*** Exercise input ***

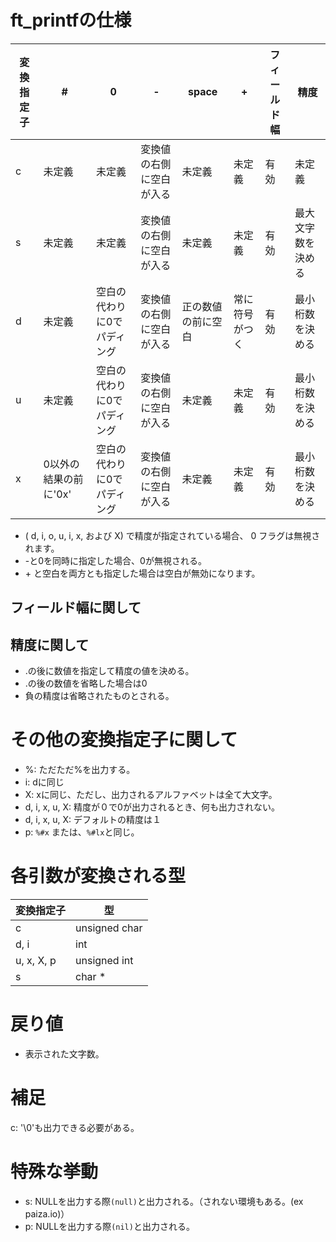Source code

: 
# ft_printfの仕様

|変換指定子|#|0|-|space|+|フィールド幅|精度|
|--|--|--|--|--|--|--|--|
|c|未定義|未定義|変換値の右側に空白が入る|未定義|未定義|有効|未定義|
|s|未定義|未定義|変換値の右側に空白が入る|未定義|未定義|有効|最大文字数を決める|
|d|未定義|空白の代わりに0でパディング|変換値の右側に空白が入る|正の数値の前に空白|常に符号がつく|有効|最小桁数を決める|
|u|未定義|空白の代わりに0でパディング|変換値の右側に空白が入る|未定義|未定義|有効|最小桁数を決める|
|x|0以外の結果の前に'0x'|空白の代わりに0でパディング|変換値の右側に空白が入る|未定義|未定義|有効|最小桁数を決める|

* ( d, i, o, u, i, x, および X) で精度が指定されている場合、 0 フラグは無視されます。
* -と0を同時に指定した場合、0が無視される。
* \+ と空白を両方とも指定した場合は空白が無効になります。

## フィールド幅に関して

## 精度に関して

* .の後に数値を指定して精度の値を決める。
* .の後の数値を省略した場合は0
* 負の精度は省略されたものとされる。

# その他の変換指定子に関して
* %: ただただ%を出力する。
* i: dに同じ
* X: xに同じ、ただし、出力されるアルファベットは全て大文字。
* d, i, x, u, X: 精度が０で0が出力されるとき、何も出力されない。
* d, i, x, u, X: デフォルトの精度は１
* p: `%#x` または、`%#lx`と同じ。

# 各引数が変換される型

| 変換指定子| 型|
|--|--|
|c| unsigned char|
|d, i| int|
|u, x, X, p| unsigned int|
|s| char *|

# 戻り値

* 表示された文字数。

# 補足

c: '\0'も出力できる必要がある。

# 特殊な挙動

* s: NULLを出力する際`(null)`と出力される。（されない環境もある。(ex paiza.io)）
* p: NULLを出力する際`(nil)`と出力される。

*** End of Exercise input ***

_Exercise_
Hand back the records above exactly as they are, pictures excluded.

_Response below_
Source code

: 
# ft_printfの仕様

|変換指定子|#|0|-|space|+|フィールド幅|精度|
|--|--|--|--|--|--|--|--|
|c|未定義|未定義|変換値の右側に空白が入る|未定義|未定義|有効|未定義|
|s|未定義|未定義|変換値の右側に空白が入る|未定義|未定義|有効|最大文字数を決める|
|d|未定義|空白の代わりに0でパディング|変換値の右側に空白が入る|正の数値の前に空白|常に符号がつく|有効|最小桁数を決める|
|u|未定義|空白の代わりに0でパディング|変換値の右側に空白が入る|未定義|未定義|有効|最小桁数を決める|
|x|0以外の結果の前に'0x'|空白の代わりに0でパディング|変換値の右側に空白が入る|未定義|未定義|有効|最小桁数を決める|

* ( d, i, o, u, i, x, および X) で精度が指定されている場合、 0 フラグは無視されます。
* -と0を同時に指定した場合、0が無視される。
* \+ と空白を両方とも指定した場合は空白が無効になります。

## フィールド幅に関して

## 精度に関して

* .の後に数値を指定して精度の値を決める。
* .の後の数値を省略した場合は0
* 負の精度は省略されたものとされる。

# その他の変換指定子に関して
* %: ただただ%を出力する。
* i: dに同じ
* X: xに同じ、ただし、出力されるアルファベットは全て大文字。
* d, i, x, u, X: 精度が０で0が出力されるとき、何も出力されない。
* d, i, x, u, X: デフォルトの精度は１
* p: `%#x` または、`%#lx`と同じ。

# 各引数が変換される型

| 変換指定子| 型|
|--|--|
|c| unsigned char|
|d, i| int|
|u, x, X, p| unsigned int|
|s| char *|

# 戻り値

* 表示された文字数。

# 補足

c: '\0'も出力できる必要がある。

# 特殊な挙動

* s: NULLを出力する際`(null)`と出力される。（されない環境もある。(ex paiza.io)）
* p: NULLを出力する際`(nil)`と出力される。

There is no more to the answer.